Thousands in quarantine. A ban on drones. Here’s how Hong Kong has geared up to welcome President Xi Jinping
Chinese President Xi Jinping embarked on his first trip outside mainland China in over two years today, boarding a high-speed train in the southern city of Shenzhen and shooting across the border into Hong Kong where celebrations are commemorating the 25th anniversary of the former British colony’s return to Chinese sovereignty.
But Xi won’t stay south of the border for long.
Media reports suggest the president will get right back on the train in the evening on Thursday and return to Shenzhen for the night. Xi will travel back to Hong Kong on Friday for the formal anniversary celebrations and the swearing in of the city’s new chief executive, John Lee.
Xi’s trip to Hong Kong is his first outside mainland China since January 2020, when he made a state visit to Myanmar, and his first trip to Hong Kong since 2017, when he arrived to commemorate 20 years of Chinese sovereignty and attend the swearing in of chief executive, Carrie Lam.
In the intervening years, anti-government protests and the outbreak of COVID-19 have rocked Hong Kong. Although protests have died down, COVID cases are now climbing again in the city, with officials reporting over 2,000 new cases on Wednesday.
Here’s how Hong Kong geared up both its public health and public security apparatus to prepare for Xi’s visit, hoping to make sure neither COVID-19 nor anti-government protests can put a damper on Hong Kong’s anniversary celebrations.
A closed loop
About 3,000 dignitaries and staff checked into two five-star hotels attached to the Hong Kong Convention and Exhibition Centre on Wednesday, entering the final stage of a “closed-loop” system meant to help keep COVID-19 out of the commemoration ceremonies. The quarantine list also included 50 primary school children, who waved flags as Xi’s delegation entered Hong Kong.
Several officials stopped going anywhere other than their homes and the workplace days before the official quarantine requirements, just to play it extra safe.
“Those who go back to the office these days cannot go out for lunch, cannot take public transport, and have to avoid large-scale meetings. Issues are discussed via Zoom meeting when necessary,” one government official told the South China Morning Post.

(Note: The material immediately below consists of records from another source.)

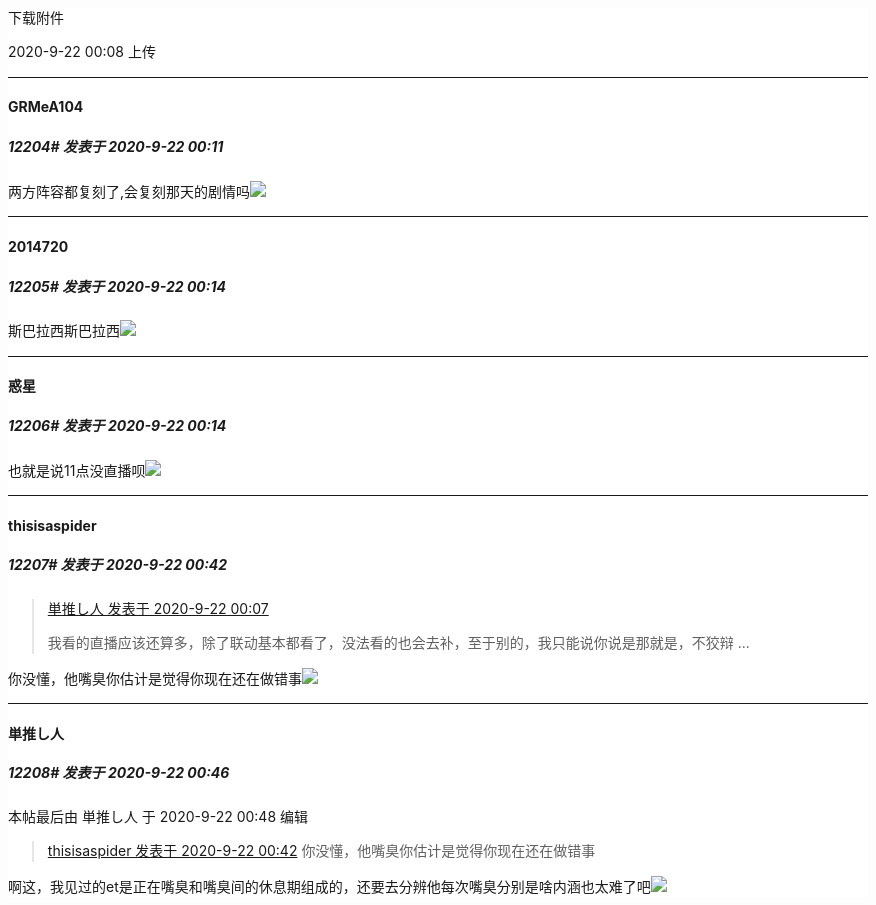 下载附件

2020-9-22 00:08 上传


*****

####  GRMeA104  
##### 12204#       发表于 2020-9-22 00:11


两方阵容都复刻了,会复刻那天的剧情吗<img src="https://static.saraba1st.com/image/smiley/face2017/067.png" referrerpolicy="no-referrer">


*****

####  2014720  
##### 12205#       发表于 2020-9-22 00:14


斯巴拉西斯巴拉西<img src="https://static.saraba1st.com/image/smiley/face2017/059.png" referrerpolicy="no-referrer">


*****

####  惑星  
##### 12206#       发表于 2020-9-22 00:14


也就是说11点没直播呗<img src="https://static.saraba1st.com/image/smiley/face2017/067.png" referrerpolicy="no-referrer">


*****

####  thisisaspider  
##### 12207#       发表于 2020-9-22 00:42


<blockquote><a href="httphttps://bbs.saraba1st.com/2b/forum.php?mod=redirect&amp;goto=findpost&amp;pid=48810097&amp;ptid=1945537" target="_blank">単推し人 发表于 2020-9-22 00:07</a>

我看的直播应该还算多，除了联动基本都看了，没法看的也会去补，至于别的，我只能说你说是那就是，不狡辩 ...</blockquote>
你没懂，他嘴臭你估计是觉得你现在还在做错事<img src="https://static.saraba1st.com/image/smiley/face2017/067.png" referrerpolicy="no-referrer">


*****

####  単推し人  
##### 12208#       发表于 2020-9-22 00:46


 本帖最后由 単推し人 于 2020-9-22 00:48 编辑 
<blockquote><a href="httphttps://bbs.saraba1st.com/2b/forum.php?mod=redirect&amp;goto=findpost&amp;pid=48810393&amp;ptid=1945537" target="_blank">thisisaspider 发表于 2020-9-22 00:42</a>
你没懂，他嘴臭你估计是觉得你现在还在做错事</blockquote>
啊这，我见过的et是正在嘴臭和嘴臭间的休息期组成的，还要去分辨他每次嘴臭分别是啥内涵也太难了吧<img src="https://static.saraba1st.com/image/smiley/face2017/067.png" referrerpolicy="no-referrer">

While Hong Kong still formally follows China’s COVID-zero policy, local officials now tolerate thousands of COVID cases a day without imposing major social distancing regulations as they did before. This relatively laissez-faire approach is far different from the COVID policy across the border. Shanghai only recently emerged from two months of complete lockdown, which officials imposed to tackle an outbreak that peaked at just over 3,000 daily cases. On Wednesday, during a visit to Wuhan, Xi said China would continue its COVID-zero approach, even amidst growing evidence that the country’s harsh control measures are dragging down the economy.
“We would rather temporarily affect a little economic development, than risk harming people’s life safety and physical health,” Xi said.
No cars, no drones
Since Wednesday, Hong Kong police have blocked off a section of the city’s downtown to ensure that no one intrudes on the anniversary celebrations—whether by foot, by car, or by air.
Large plastic barricades block several roads surrounding the Hong Kong convention center, where several of Thursday’s and Friday’s events will take place. Police also closed the nearby subway station—which only opened six weeks ago—and have closed footbridges that connect the convention center with other pedestrian walkways.
Police have also issued a citywide ban on drones, while the Civil Aviation Department has implemented a no-fly zone in the airspace covering the convention center and the city’s high-speed rail station.
Less press, more police
Despite the momentous occasion, Hong Kong has drastically limited how much press coverage Xi’s visit will receive.
Local authorities denied at least 13 journalists permission to cover Thursday’s and Friday’s events, such as the official flag-raising ceremony on Friday. The blacklist includes journalists from Reuters, the South China Morning Post, and Getty Images. Even photographers from state-run outlet Ta Kung Pao and the government’s own communications department were barred, according to media reports.
The Hong Kong News Executives’ Association complained about the rejections, noting that strict COVID-19 arrangements meant it was impossible to put forward replacements, because there was no longer enough time for journalists to complete quarantine requirements. The Hong Kong government has declined to comment on the bans beyond saying that officials are “striking a balance as far as possible between the needs of media work and security requirements.”
Those security requirements are steep. The city’s police chief announced in early June that the entire police force—roughly 33,000 officers—will be mobilized for the duration of Xi’s visit to guard against the risk of “local terrorism.” That term is often used to refer to anti-government protests, which used to be an annual occurrence on July 1.
But social groups in the city have already said they will not conduct demonstrations this year.